== Information provided
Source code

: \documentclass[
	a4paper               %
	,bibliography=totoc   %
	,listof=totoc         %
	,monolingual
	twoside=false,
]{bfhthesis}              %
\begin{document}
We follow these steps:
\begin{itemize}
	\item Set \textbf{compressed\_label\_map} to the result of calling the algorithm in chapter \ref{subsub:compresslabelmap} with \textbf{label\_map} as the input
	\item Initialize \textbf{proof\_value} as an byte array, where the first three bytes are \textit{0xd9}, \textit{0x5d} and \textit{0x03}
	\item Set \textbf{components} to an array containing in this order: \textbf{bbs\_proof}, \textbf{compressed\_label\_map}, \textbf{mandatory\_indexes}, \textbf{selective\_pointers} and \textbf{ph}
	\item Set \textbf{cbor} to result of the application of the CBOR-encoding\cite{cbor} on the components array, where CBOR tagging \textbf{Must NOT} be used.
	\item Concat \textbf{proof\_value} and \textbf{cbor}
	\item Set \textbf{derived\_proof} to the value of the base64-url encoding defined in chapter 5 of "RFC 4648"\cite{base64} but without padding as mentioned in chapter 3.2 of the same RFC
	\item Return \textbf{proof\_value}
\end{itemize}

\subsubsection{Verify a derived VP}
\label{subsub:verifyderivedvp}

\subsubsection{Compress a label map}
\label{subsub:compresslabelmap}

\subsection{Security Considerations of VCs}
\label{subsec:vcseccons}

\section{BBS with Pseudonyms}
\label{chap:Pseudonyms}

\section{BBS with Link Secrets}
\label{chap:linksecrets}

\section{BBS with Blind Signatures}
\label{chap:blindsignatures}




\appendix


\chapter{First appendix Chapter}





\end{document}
====
**Task directions:**
Please make an exact copy of each record.

**Your solution:**
Source code

: \documentclass[
	a4paper               %
	,bibliography=totoc   %
	,listof=totoc         %
	,monolingual
	twoside=false,
]{bfhthesis}              %
\begin{document}
We follow these steps:
\begin{itemize}
	\item Set \textbf{compressed\_label\_map} to the result of calling the algorithm in chapter \ref{subsub:compresslabelmap} with \textbf{label\_map} as the input
	\item Initialize \textbf{proof\_value} as an byte array, where the first three bytes are \textit{0xd9}, \textit{0x5d} and \textit{0x03}
	\item Set \textbf{components} to an array containing in this order: \textbf{bbs\_proof}, \textbf{compressed\_label\_map}, \textbf{mandatory\_indexes}, \textbf{selective\_pointers} and \textbf{ph}
	\item Set \textbf{cbor} to result of the application of the CBOR-encoding\cite{cbor} on the components array, where CBOR tagging \textbf{Must NOT} be used.
	\item Concat \textbf{proof\_value} and \textbf{cbor}
	\item Set \textbf{derived\_proof} to the value of the base64-url encoding defined in chapter 5 of "RFC 4648"\cite{base64} but without padding as mentioned in chapter 3.2 of the same RFC
	\item Return \textbf{proof\_value}
\end{itemize}

\subsubsection{Verify a derived VP}
\label{subsub:verifyderivedvp}

\subsubsection{Compress a label map}
\label{subsub:compresslabelmap}

\subsection{Security Considerations of VCs}
\label{subsec:vcseccons}

\section{BBS with Pseudonyms}
\label{chap:Pseudonyms}

\section{BBS with Link Secrets}
\label{chap:linksecrets}

\section{BBS with Blind Signatures}
\label{chap:blindsignatures}




\appendix


\chapter{First appendix Chapter}





\end{document}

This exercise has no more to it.